Richard Branson, was about to do business with Uganda when he changed his mind. The Virgin founder said Uganda must abandon the recently passed Anti-Homosexuality Bill, which would make homosexuality punishable by up to life in prison. Unless the Bill is abandoned, Uganda, according to Branson will find itself “ostracized by companies and tourists worldwide”.
“I have been courted by various people and government officials to do business in Uganda. I was seriously considering it,” Branson wrote on his website on Monday.
“However, the dreadful witch hunt against the gay community and lifetime sentences means it would be against my conscience to support this country.
“I would urge other companies worldwide to follow suit. Uganda must reconsider or find it being ostracised by companies and tourists worldwide.”
He added: “Governments must realise that people should be able to love whoever they want.”
The Anti-Homosexuality Bill outlaws sexual interactions between same-sex partners, with a sentence of life imprisonment for anyone convicted of homosexuality. A proposal to put the punishment to 14 years in jail was rejected by the legislators. The Bill also makes it illegal to “promote” homosexuality, an ill-defined and very wide term, as well as implements a 3 year prison terms for anyone who fails to turn in and report a known homosexual to police. The Bill far exceed the current and more vague Penal Code criminalization of homosexuality, with explicit terms and harsh sentences.

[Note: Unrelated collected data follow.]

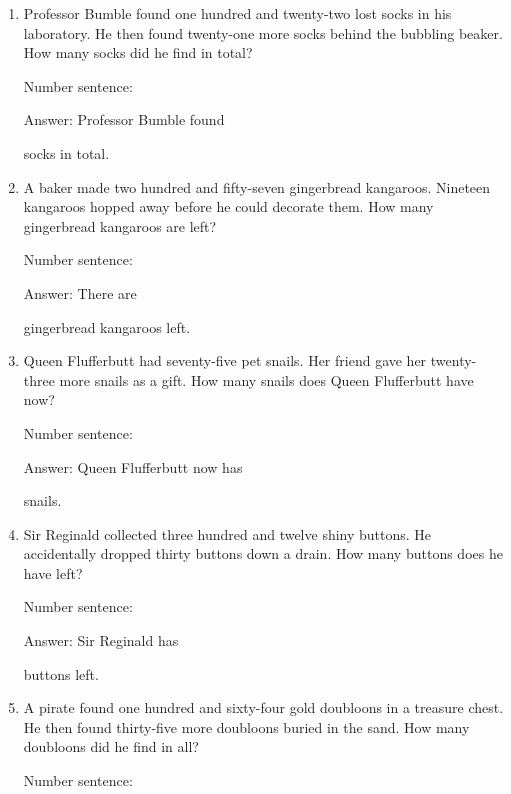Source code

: \documentclass{tufte-book}
\begin{document}
\begin{enumerate}

\item
  Professor Bumble found one hundred and twenty-two lost socks in his
  laboratory. He then found twenty-one more socks behind the bubbling
  beaker. How many socks did he find in total?\medskip\par
  Number sentence:
  \dotfill\medskip\par
  Answer: Professor Bumble found
  \dotfill\medskip\par\mbox{}\dotfill\medskip\par\mbox{}\dotfill\bigskip
  socks in total.
\item
  A baker made two hundred and fifty-seven gingerbread kangaroos.
  Nineteen kangaroos hopped away before he could decorate them. How many
  gingerbread kangaroos are left?\medskip\par
  Number sentence:
  \dotfill\medskip\par
  Answer: There are
  \dotfill\medskip\par\mbox{}\dotfill\medskip\par\mbox{}\dotfill\bigskip
  gingerbread kangaroos left.
\item
  Queen Flufferbutt had seventy-five pet snails. Her friend gave her
  twenty-three more snails as a gift. How many snails does Queen
  Flufferbutt have now?\medskip\par
  Number sentence:
  \dotfill\medskip\par
  Answer: Queen Flufferbutt now has
  \dotfill\medskip\par\mbox{}\dotfill\medskip\par\mbox{}\dotfill\bigskip
  snails.
\item
  Sir Reginald collected three hundred and twelve shiny buttons. He
  accidentally dropped thirty buttons down a drain. How many buttons
  does he have left?\medskip\par
  Number sentence:
  \dotfill\medskip\par
  Answer: Sir Reginald has
  \dotfill\medskip\par\mbox{}\dotfill\medskip\par\mbox{}\dotfill\bigskip
  buttons left.
\item
  A pirate found one hundred and sixty-four gold doubloons in a treasure
  chest. He then found thirty-five more doubloons buried in the sand.
  How many doubloons did he find in all?\medskip\par
  Number sentence:
  \dotfill\medskip\par

\end{enumerate}
\end{document}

The stupidity of the law actually will make it impossible to do business in Uganda for Western corporations. It will conflict with the existing corporate hiring practices of many of these companies. It will also place staff at risk of arrest.

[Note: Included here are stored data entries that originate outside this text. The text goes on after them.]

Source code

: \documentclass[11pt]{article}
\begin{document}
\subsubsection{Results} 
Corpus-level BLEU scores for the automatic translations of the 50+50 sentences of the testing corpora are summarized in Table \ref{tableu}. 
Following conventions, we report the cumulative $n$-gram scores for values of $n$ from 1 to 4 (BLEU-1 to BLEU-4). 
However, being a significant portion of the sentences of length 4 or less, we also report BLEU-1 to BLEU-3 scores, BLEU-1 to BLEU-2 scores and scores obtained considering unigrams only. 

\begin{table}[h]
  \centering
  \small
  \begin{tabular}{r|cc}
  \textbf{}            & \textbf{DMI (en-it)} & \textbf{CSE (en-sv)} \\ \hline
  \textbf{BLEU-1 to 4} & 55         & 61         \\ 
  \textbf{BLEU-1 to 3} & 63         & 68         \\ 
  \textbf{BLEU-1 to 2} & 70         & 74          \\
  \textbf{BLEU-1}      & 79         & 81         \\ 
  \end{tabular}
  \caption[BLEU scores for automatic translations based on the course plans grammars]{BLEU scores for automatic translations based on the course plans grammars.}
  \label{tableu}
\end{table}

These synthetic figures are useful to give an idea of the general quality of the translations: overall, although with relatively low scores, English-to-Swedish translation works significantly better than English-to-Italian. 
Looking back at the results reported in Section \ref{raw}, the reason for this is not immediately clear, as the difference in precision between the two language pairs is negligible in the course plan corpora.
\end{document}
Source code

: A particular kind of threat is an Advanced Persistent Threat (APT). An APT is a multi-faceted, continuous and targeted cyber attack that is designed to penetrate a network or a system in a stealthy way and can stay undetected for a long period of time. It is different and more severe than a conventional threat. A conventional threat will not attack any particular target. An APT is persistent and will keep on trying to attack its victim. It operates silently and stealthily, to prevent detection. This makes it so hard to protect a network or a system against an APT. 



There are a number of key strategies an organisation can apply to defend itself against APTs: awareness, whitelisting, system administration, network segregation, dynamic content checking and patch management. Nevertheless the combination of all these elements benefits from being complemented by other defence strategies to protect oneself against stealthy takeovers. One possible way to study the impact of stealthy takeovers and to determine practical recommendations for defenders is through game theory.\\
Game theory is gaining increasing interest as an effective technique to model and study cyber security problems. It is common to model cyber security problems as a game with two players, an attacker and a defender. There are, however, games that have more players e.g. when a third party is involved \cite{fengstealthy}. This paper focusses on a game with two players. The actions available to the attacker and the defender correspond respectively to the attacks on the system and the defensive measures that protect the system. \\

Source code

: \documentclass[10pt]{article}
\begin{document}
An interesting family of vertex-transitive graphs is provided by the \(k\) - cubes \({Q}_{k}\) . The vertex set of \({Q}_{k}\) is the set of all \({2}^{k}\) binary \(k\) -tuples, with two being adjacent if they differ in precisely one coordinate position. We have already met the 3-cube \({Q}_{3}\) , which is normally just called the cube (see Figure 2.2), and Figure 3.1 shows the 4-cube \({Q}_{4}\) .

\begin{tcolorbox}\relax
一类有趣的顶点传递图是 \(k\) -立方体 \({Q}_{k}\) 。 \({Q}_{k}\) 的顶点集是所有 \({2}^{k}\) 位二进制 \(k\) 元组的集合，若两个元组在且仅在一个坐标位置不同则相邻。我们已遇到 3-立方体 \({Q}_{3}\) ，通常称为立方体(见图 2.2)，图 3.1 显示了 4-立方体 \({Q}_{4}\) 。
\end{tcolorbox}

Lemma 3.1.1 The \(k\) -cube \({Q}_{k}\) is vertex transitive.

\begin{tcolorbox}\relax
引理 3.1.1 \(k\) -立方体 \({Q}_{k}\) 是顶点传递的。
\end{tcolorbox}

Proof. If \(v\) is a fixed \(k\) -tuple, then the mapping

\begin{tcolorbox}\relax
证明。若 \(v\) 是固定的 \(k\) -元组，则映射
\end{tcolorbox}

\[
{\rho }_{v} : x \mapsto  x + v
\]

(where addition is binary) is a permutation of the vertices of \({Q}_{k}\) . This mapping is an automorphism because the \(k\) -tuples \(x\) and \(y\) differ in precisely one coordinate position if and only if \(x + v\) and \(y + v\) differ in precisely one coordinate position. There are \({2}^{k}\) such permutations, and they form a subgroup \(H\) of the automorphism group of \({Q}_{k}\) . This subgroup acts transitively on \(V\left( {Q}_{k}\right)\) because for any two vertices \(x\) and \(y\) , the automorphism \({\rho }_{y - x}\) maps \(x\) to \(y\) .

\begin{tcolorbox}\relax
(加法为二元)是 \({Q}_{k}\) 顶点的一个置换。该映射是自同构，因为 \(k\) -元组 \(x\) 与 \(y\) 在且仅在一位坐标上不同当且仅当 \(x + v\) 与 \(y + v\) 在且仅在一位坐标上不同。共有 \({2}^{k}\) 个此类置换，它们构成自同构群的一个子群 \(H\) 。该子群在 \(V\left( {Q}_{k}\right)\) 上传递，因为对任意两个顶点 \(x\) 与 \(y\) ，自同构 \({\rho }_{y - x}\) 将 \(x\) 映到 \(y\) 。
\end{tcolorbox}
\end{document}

Many corporations, such as Virgin Atlantic and Virgin America, have open and diverse hiring practices, where they actively recruit LGBTI people as part of diversity programs and where they refuse to discriminate in hiring. Facebook, Google, Barclays Bank, other banks, hotel chains, airlines, etc., some of whom operate in Uganda and others who do business with Uganda, all have pro LGBTI hiring policies.
Notwithstanding the matter of principle, imagine how impossible it will be for all such businesses to operate in Uganda, when portions of the hiring pool are considered criminals in a particular country. How does one send a manager or an executive or any employee into a country risking arrest of that employee if he or she fails to abide Ugandan law by outing a fellow worker?

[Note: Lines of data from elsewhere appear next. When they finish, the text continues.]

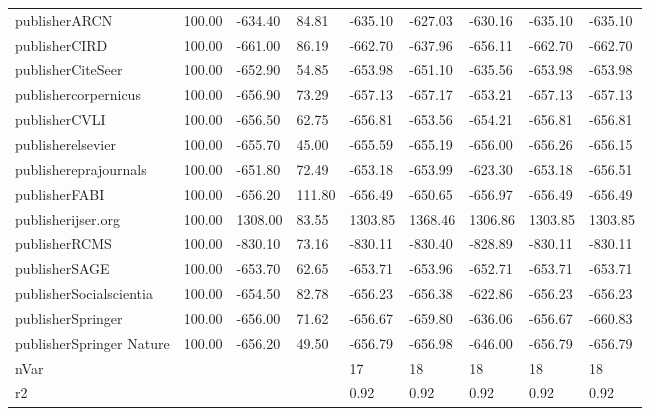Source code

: \documentclass[12pt, english]{article}
\begin{document}
\begin{table}[H]
{\begin{tabular}{@{}lllllllll@{}}
                publisherARCN               & 100.00 & -634.40 & 84.81  & -635.10 & -627.03 & -630.16 & -635.10 & -635.10 \\
                publisherCIRD               & 100.00 & -661.00 & 86.19  & -662.70 & -637.96 & -656.11 & -662.70 & -662.70 \\
                publisherCiteSeer           & 100.00 & -652.90 & 54.85  & -653.98 & -651.10 & -635.56 & -653.98 & -653.98 \\
                publishercorpernicus        & 100.00 & -656.90 & 73.29  & -657.13 & -657.17 & -653.21 & -657.13 & -657.13 \\
                publisherCVLI               & 100.00 & -656.50 & 62.75  & -656.81 & -653.56 & -654.21 & -656.81 & -656.81 \\
                publisherelsevier           & 100.00 & -655.70 & 45.00  & -655.59 & -655.19 & -656.00 & -656.26 & -656.15 \\
                publishereprajournals       & 100.00 & -651.80 & 72.49  & -653.18 & -653.99 & -623.30 & -653.18 & -656.51 \\
                publisherFABI               & 100.00 & -656.20 & 111.80 & -656.49 & -650.65 & -656.97 & -656.49 & -656.49 \\
                publisherijser.org          & 100.00 & 1308.00 & 83.55  & 1303.85 & 1368.46 & 1306.86 & 1303.85 & 1303.85 \\
                publisherRCMS               & 100.00 & -830.10 & 73.16  & -830.11 & -830.40 & -828.89 & -830.11 & -830.11 \\
                publisherSAGE               & 100.00 & -653.70 & 62.65  & -653.71 & -653.96 & -652.71 & -653.71 & -653.71 \\
                publisherSocialscientia     & 100.00 & -654.50 & 82.78  & -656.23 & -656.38 & -622.86 & -656.23 & -656.23 \\
                publisherSpringer           & 100.00 & -656.00 & 71.62  & -656.67 & -659.80 & -636.06 & -656.67 & -660.83 \\
                publisherSpringer Nature    & 100.00 & -656.20 & 49.50  & -656.79 & -656.98 & -646.00 & -656.79 & -656.79 \\
                nVar                        &        &         &        & 17      & 18      & 18      & 18      & 18      \\
                r2                          &        &         &        & 0.92    & 0.92    & 0.92    & 0.92    & 0.92    \\

\end{tabular}}
\end{table}
\end{document}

And so Branson’s call for boycotts make sense and are well founded.
The Private Member Bill is not yet law. The President, Museveni, does not have the right to veto the bill. But he can assent to it. However, if he refuses to assent to it, it then goes back to parliament, for another reading, where if passed by a two third majority, will automatically become law. The LGBT activists in Uganda have vowed to continue to protest the bill and have indicated that they will challenge the constitutionality of the Bill at the appropriate time.
Uganda currently boasts one of the most robust tourism industries in Africa. However the Ugandan anti-gay community would rather risk this than let go of the anti-gay bill. In the words of MP and author of the original Kill the Gays Bill, David Bahati, Ugandans would rather not have the business of the West, than have to put up with the “Western ideas of morality.”
In this case it would seem that the Ugandans are fully aware that passage of their bill will isolate them and have a huge impact on tourism. Many airlines and many hotels will simply not be able to operate in Uganda and tourists will probably choose other countries such as South Africa which has a fully inclusive Constitution, and perhaps magnificent Namibia and Botswana, which although left with draconian penal codes, do not actively arrest gay people.